• Action item:
Reproduce the records. Keep every word exact and include no images.

Extracted records
BEGIN

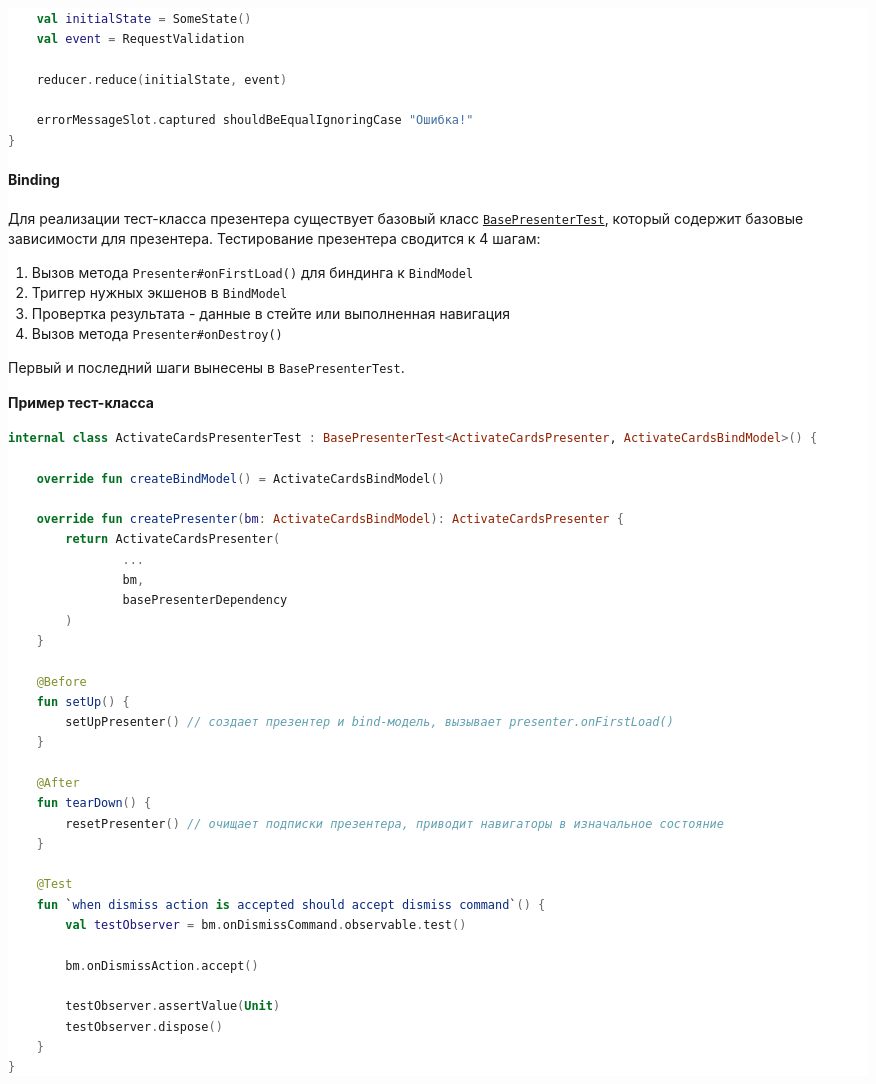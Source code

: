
 ```kotlin
    val initialState = SomeState()
    val event = RequestValidation

    reducer.reduce(initialState, event)
    
    errorMessageSlot.captured shouldBeEqualIgnoringCase "Ошибка!"
}
```

#### Binding
Для реализации тест-класса презентера существует базовый класс [`BasePresenterTest`][basePresenterTest], который содержит базовые зависимости для презентера. 
Тестирование презентера сводится к 4 шагам:
1. Вызов метода `Presenter#onFirstLoad()` для биндинга к `BindModel`
1. Триггер нужных экшенов в `BindModel`
1. Провертка результата - данные в стейте или выполненная навигация
1. Вызов метода `Presenter#onDestroy()`

Первый и последний шаги вынесены в `BasePresenterTest`.

**Пример тест-класса**
```kotlin
internal class ActivateCardsPresenterTest : BasePresenterTest<ActivateCardsPresenter, ActivateCardsBindModel>() {

    override fun createBindModel() = ActivateCardsBindModel()

    override fun createPresenter(bm: ActivateCardsBindModel): ActivateCardsPresenter {
        return ActivateCardsPresenter(
                ...
                bm,
                basePresenterDependency
        )
    }

    @Before
    fun setUp() {
        setUpPresenter() // создает презентер и bind-модель, вызывает presenter.onFirstLoad()
    }

    @After
    fun tearDown() {
        resetPresenter() // очищает подписки презентера, приводит навигаторы в изначальное состояние
    }

    @Test
    fun `when dismiss action is accepted should accept dismiss command`() {
        val testObserver = bm.onDismissCommand.observable.test()
        
        bm.onDismissAction.accept()

        testObserver.assertValue(Unit)
        testObserver.dispose()
    }
}
```


[baseMiddlewareTest]: ../../template/base_feature/src/main/java/ru/surfstudio/standard/ui/test/base/BaseMiddlewareTest.kt
[bestReactorTest]: ../../template/base_feature/src/main/java/ru/surfstudio/standard/ui/test/base/BaseReactorTest.kt
[navigationMatchers]: ../../template/base_feature/src/main/java/ru/surfstudio/standard/ui/test/matcher/NavigationMatchers.kt
[requestMatchers]: ../../template/base/src/main/java/ru/surfstudio/standard/base/test/matcher/RequestMatchers.kt
[basePresenterTest]: ../../core-mvp-binding/lib-core-mvp-binding-tests/src/main/java/ru/surfstudio/android/core/mvp/binding/test/BasePresenterTest.kt
[activityNavigator]: ../../core-mvp-binding/lib-core-mvp-binding-tests/src/main/java/ru/surfstudio/android/core/mvp/binding/test/navigation/TestActivityNavigator.kt
[fragmentNavigator]: ../../core-mvp-binding/lib-core-mvp-binding-tests/src/main/java/ru/surfstudio/android/core/mvp/binding/test/navigation/TestFragmentNavigator.kt
[tabFragmentNavigator]: ../../core-mvp-binding/lib-core-mvp-binding-tests/src/main/java/ru/surfstudio/android/core/mvp/binding/test/navigation/TestTabFragmentNavigator.kt
[dialogNavigator]: ../../core-mvp-binding/lib-core-mvp-binding-tests/src/main/java/ru/surfstudio/android/core/mvp/binding/test/navigation/TestDialogNavigator.kt
[globalNavigator]: ../../core-mvp-binding/lib-core-mvp-binding-tests/src/main/java/ru/surfstudio/android/core/mvp/binding/test/navigation/TestGlobalNavigator.kt
[activityNavigationMatchers]: ../../core-mvp-binding/lib-core-mvp-binding-tests/src/main/java/ru/surfstudio/android/core/mvp/binding/test/navigation/matchers/ActivityNavigationMatchers.kt 
[fragmentNavigationMatchers]: ../../core-mvp-binding/lib-core-mvp-binding-tests/src/main/java/ru/surfstudio/android/core/mvp/binding/test/navigation/matchers/FragmentNavigationMatchers.kt 
[tabFragmentNavigationMatchers]: ../../core-mvp-binding/lib-core-mvp-binding-tests/src/main/java/ru/surfstudio/android/core/mvp/binding/test/navigation/matchers/TabFragmentNavigationMatchers.kt 
[dialogNavigationMatchers]: ../../core-mvp-binding/lib-core-mvp-binding-tests/src/main/java/ru/surfstudio/android/core/mvp/binding/test/navigation/matchers/DialogNavigaitonMatchers.kt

END

• Output for this task:
Source code

:
 ```kotlin
    val initialState = SomeState()
    val event = RequestValidation

    reducer.reduce(initialState, event)
    
    errorMessageSlot.captured shouldBeEqualIgnoringCase "Ошибка!"
}
```

#### Binding
Для реализации тест-класса презентера существует базовый класс [`BasePresenterTest`][basePresenterTest], который содержит базовые зависимости для презентера. 
Тестирование презентера сводится к 4 шагам:
1. Вызов метода `Presenter#onFirstLoad()` для биндинга к `BindModel`
1. Триггер нужных экшенов в `BindModel`
1. Провертка результата - данные в стейте или выполненная навигация
1. Вызов метода `Presenter#onDestroy()`

Первый и последний шаги вынесены в `BasePresenterTest`.

**Пример тест-класса**
```kotlin
internal class ActivateCardsPresenterTest : BasePresenterTest<ActivateCardsPresenter, ActivateCardsBindModel>() {

    override fun createBindModel() = ActivateCardsBindModel()

    override fun createPresenter(bm: ActivateCardsBindModel): ActivateCardsPresenter {
        return ActivateCardsPresenter(
                ...
                bm,
                basePresenterDependency
        )
    }

    @Before
    fun setUp() {
        setUpPresenter() // создает презентер и bind-модель, вызывает presenter.onFirstLoad()
    }

    @After
    fun tearDown() {
        resetPresenter() // очищает подписки презентера, приводит навигаторы в изначальное состояние
    }

    @Test
    fun `when dismiss action is accepted should accept dismiss command`() {
        val testObserver = bm.onDismissCommand.observable.test()
        
        bm.onDismissAction.accept()

        testObserver.assertValue(Unit)
        testObserver.dispose()
    }
}
```


[baseMiddlewareTest]: ../../template/base_feature/src/main/java/ru/surfstudio/standard/ui/test/base/BaseMiddlewareTest.kt
[bestReactorTest]: ../../template/base_feature/src/main/java/ru/surfstudio/standard/ui/test/base/BaseReactorTest.kt
[navigationMatchers]: ../../template/base_feature/src/main/java/ru/surfstudio/standard/ui/test/matcher/NavigationMatchers.kt
[requestMatchers]: ../../template/base/src/main/java/ru/surfstudio/standard/base/test/matcher/RequestMatchers.kt
[basePresenterTest]: ../../core-mvp-binding/lib-core-mvp-binding-tests/src/main/java/ru/surfstudio/android/core/mvp/binding/test/BasePresenterTest.kt
[activityNavigator]: ../../core-mvp-binding/lib-core-mvp-binding-tests/src/main/java/ru/surfstudio/android/core/mvp/binding/test/navigation/TestActivityNavigator.kt
[fragmentNavigator]: ../../core-mvp-binding/lib-core-mvp-binding-tests/src/main/java/ru/surfstudio/android/core/mvp/binding/test/navigation/TestFragmentNavigator.kt
[tabFragmentNavigator]: ../../core-mvp-binding/lib-core-mvp-binding-tests/src/main/java/ru/surfstudio/android/core/mvp/binding/test/navigation/TestTabFragmentNavigator.kt
[dialogNavigator]: ../../core-mvp-binding/lib-core-mvp-binding-tests/src/main/java/ru/surfstudio/android/core/mvp/binding/test/navigation/TestDialogNavigator.kt
[globalNavigator]: ../../core-mvp-binding/lib-core-mvp-binding-tests/src/main/java/ru/surfstudio/android/core/mvp/binding/test/navigation/TestGlobalNavigator.kt
[activityNavigationMatchers]: ../../core-mvp-binding/lib-core-mvp-binding-tests/src/main/java/ru/surfstudio/android/core/mvp/binding/test/navigation/matchers/ActivityNavigationMatchers.kt 
[fragmentNavigationMatchers]: ../../core-mvp-binding/lib-core-mvp-binding-tests/src/main/java/ru/surfstudio/android/core/mvp/binding/test/navigation/matchers/FragmentNavigationMatchers.kt 
[tabFragmentNavigationMatchers]: ../../core-mvp-binding/lib-core-mvp-binding-tests/src/main/java/ru/surfstudio/android/core/mvp/binding/test/navigation/matchers/TabFragmentNavigationMatchers.kt 
[dialogNavigationMatchers]: ../../core-mvp-binding/lib-core-mvp-binding-tests/src/main/java/ru/surfstudio/android/core/mvp/binding/test/navigation/matchers/DialogNavigaitonMatchers.kt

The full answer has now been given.